3.3.9. MAC—IP Mapping
Feature feasibility: MAC to IP mapping can be used in any LAN to detect changes in hardware components. The appearance of new MAC indicates that new hardware has appeared in the network. While MAC addresses can be forged, they are still usable for impersonation detection. It also helps the ICS network operator to be aware of all legitimate hardware in the system.
Our data: No MAC to IP mapping anomalies were detected in the traffic.
3.3.10. Network Protocol
Feature feasibility: The protocols used in the ICS network should be strictly defined and limited. Appearance of new protocols in the traffic indicate serious change in the network. If the networking protocol is identified using only port number, as is typical with Wireshark, the detection may be incorrect. Many systems use non-standard port addresses to conduct their network activity.

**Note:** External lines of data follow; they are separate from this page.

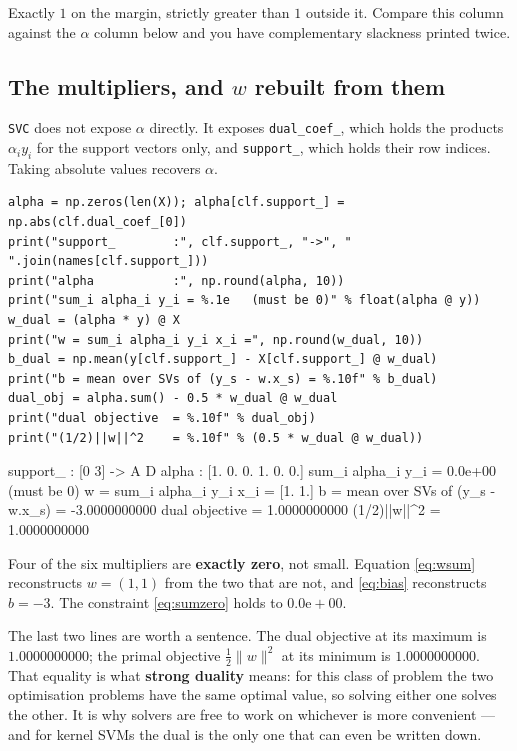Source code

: \documentclass[11pt]{article}
\begin{document}
Exactly $1$ on the margin, strictly greater than $1$ outside it. Compare this
column against the $\alpha$ column below and you have complementary slackness
printed twice.

\subsection{The multipliers, and $w$ rebuilt from them}

\texttt{SVC} does not expose $\alpha$ directly. It exposes
\texttt{dual\_coef\_}, which holds the products $\alpha_i y_i$ for the support
vectors only, and \texttt{support\_}, which holds their row indices. Taking
absolute values recovers $\alpha$.

\begin{lstlisting}
alpha = np.zeros(len(X)); alpha[clf.support_] = np.abs(clf.dual_coef_[0])
print("support_        :", clf.support_, "->", " ".join(names[clf.support_]))
print("alpha           :", np.round(alpha, 10))
print("sum_i alpha_i y_i = %.1e   (must be 0)" % float(alpha @ y))
w_dual = (alpha * y) @ X
print("w = sum_i alpha_i y_i x_i =", np.round(w_dual, 10))
b_dual = np.mean(y[clf.support_] - X[clf.support_] @ w_dual)
print("b = mean over SVs of (y_s - w.x_s) = %.10f" % b_dual)
dual_obj = alpha.sum() - 0.5 * w_dual @ w_dual
print("dual objective  = %.10f" % dual_obj)
print("(1/2)||w||^2    = %.10f" % (0.5 * w_dual @ w_dual))
\end{lstlisting}
\begin{codeout}
support_        : [0 3] -> A D
alpha           : [1. 0. 0. 1. 0. 0.]
sum_i alpha_i y_i = 0.0e+00   (must be 0)
w = sum_i alpha_i y_i x_i = [1. 1.]
b = mean over SVs of (y_s - w.x_s) = -3.0000000000
dual objective  = 1.0000000000
(1/2)||w||^2    = 1.0000000000
\end{codeout}

Four of the six multipliers are \textbf{exactly zero}, not small. Equation
\eqref{eq:wsum} reconstructs $w = (1,1)$ from the two that are not, and
\eqref{eq:bias} reconstructs $b = -3$. The constraint \eqref{eq:sumzero} holds
to $0.0\mathrm{e}{+}00$.

The last two lines are worth a sentence. The dual objective at its maximum is
$1.0000000000$; the primal objective $\tfrac12\|w\|^2$ at its minimum is
$1.0000000000$. That equality is what \textbf{strong duality} means: for this
class of problem the two optimisation problems have the same optimal value, so
solving either one solves the other. It is why solvers are free to work on
whichever is more convenient --- and for kernel SVMs the dual is the only one
that can even be written down.
\end{document}
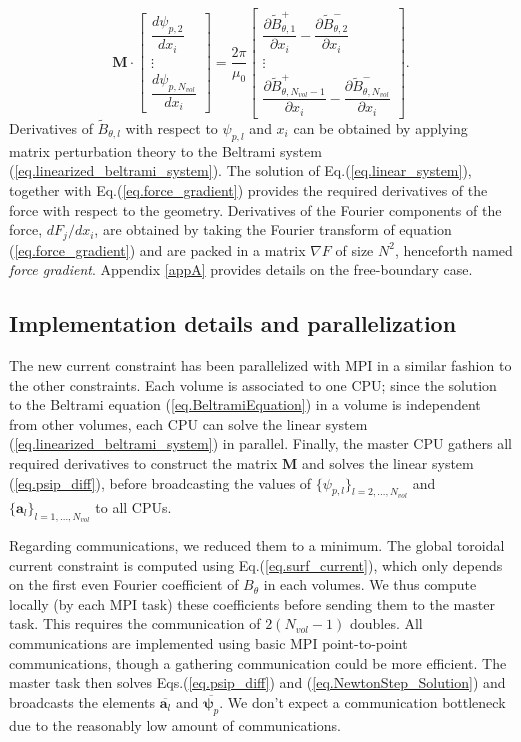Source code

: \begin{equation}
    \mathbf{M} \cdot  \begin{bmatrix}
    \dfrac{d\psi_{p,2}}{dx_i}\\
    \vdots\\
    \dfrac{d\psi_{p,N_{vol}}}{dx_i}
    \end{bmatrix} = \frac{2\pi}{\mu_0}\begin{bmatrix}
    \dfrac{\partial \tilde{B}^+_{\theta,1}}{\partial x_i} - \dfrac{\partial \tilde{B}^-_{\theta,2}}{\partial x_i} \\
    \vdots \\
    \dfrac{\partial \tilde{B}^+_{\theta,N_{vol}-1} } {\partial x_i} - \dfrac{\partial \tilde{B}^-_{\theta,N_{vol}}}{\partial x_i}
    \end{bmatrix}.\label{eq.linear_system}
\end{equation}
Derivatives of $\tilde{B}_{\theta,l}$ with respect to $\psi_{p,l}$ and $x_i$ can be obtained by applying matrix perturbation theory to the Beltrami system (\ref{eq.linearized_beltrami_system}). The solution of Eq.(\ref{eq.linear_system}), together with Eq.(\ref{eq.force_gradient}) provides the required derivatives of the force with respect to the geometry. Derivatives of the Fourier components of the force, $dF_j/dx_i$, are obtained by taking the Fourier transform of equation (\ref{eq.force_gradient}) and are packed in a matrix $\nabla F$ of size $N^2$, henceforth named \textit{force gradient}. Appendix \ref{appA} provides details on the free-boundary case. 

\subsection{Implementation details and parallelization}
The new current constraint has been parallelized with \ac{MPI} in a similar fashion to the other constraints. Each volume is associated to one \ac{CPU}; since the solution to the Beltrami equation (\ref{eq.BeltramiEquation}) in a volume is independent from other volumes, each \ac{CPU} can solve the linear system (\ref{eq.linearized_beltrami_system}) in parallel. Finally, the master \ac{CPU} gathers all required derivatives to construct the matrix $\mathbf{M}$ and solves the linear system (\ref{eq.psip_diff}), before broadcasting the values of $\{\psi_{p,l}\}_{l=2,\ldots,N_{vol}}$ and $\{\mathbf{a}_l\}_{l=1,\ldots,N_{vol}}$ to all \acp{CPU}.

Regarding communications, we reduced them to a minimum. The global toroidal current constraint is computed using Eq.(\ref{eq.surf_current}), which only depends on the first even Fourier coefficient of $B_\theta$ in each volumes. We thus compute locally (by each \ac{MPI} task) these coefficients before sending them to the master task. This requires the communication of $2(N_{vol}-1)$ doubles. All communications are implemented using basic \ac{MPI} point-to-point communications, though a gathering communication could be more efficient. The master task then solves Eqs.(\ref{eq.psip_diff}) and (\ref{eq.NewtonStep_Solution}) and broadcasts the elements $\overbar{\bm{a}_l}$ and $\overbar{\bm{\psi}_p}$. We don't expect a communication bottleneck due to the reasonably low amount of communications. 

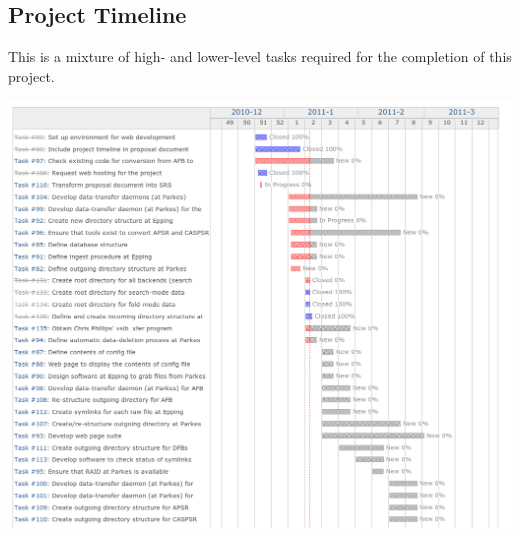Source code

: \documentclass[a4paper,11pt]{article}
\begin{document}
\subsection{Project Timeline}
This is a mixture of high- and lower-level tasks required for the completion of this project.

\includegraphics[scale=0.4]{timeline.png}
\end{document}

Our data: Network protocol using port numbers was not a feasible feature in this environment. The Promise RAID controller messages render it difficult to use as explained earlier in
Section 3.1. More advanced protocol identification might change the feature to be highly usable.
3.3.11. Protocol Settings
Feature feasibility: The protocols settings used in ICS networks are typically static, selected to guarantee the best performance of the ICS network. Monitoring the protocol settings of used protocols will detect misconfigured services and malicious activities.
Our data: The feasibility of protocol settings as a feature requires further research.
3.3.12. Connectivity Number
Feature feasibility: The number of connections for different systems is very static in most ICS networks. This depends widely on the role of the node.
Our data: Connectivity numbers are not usable in the network under scrutiny as the usage of multicast obscures the destination of data.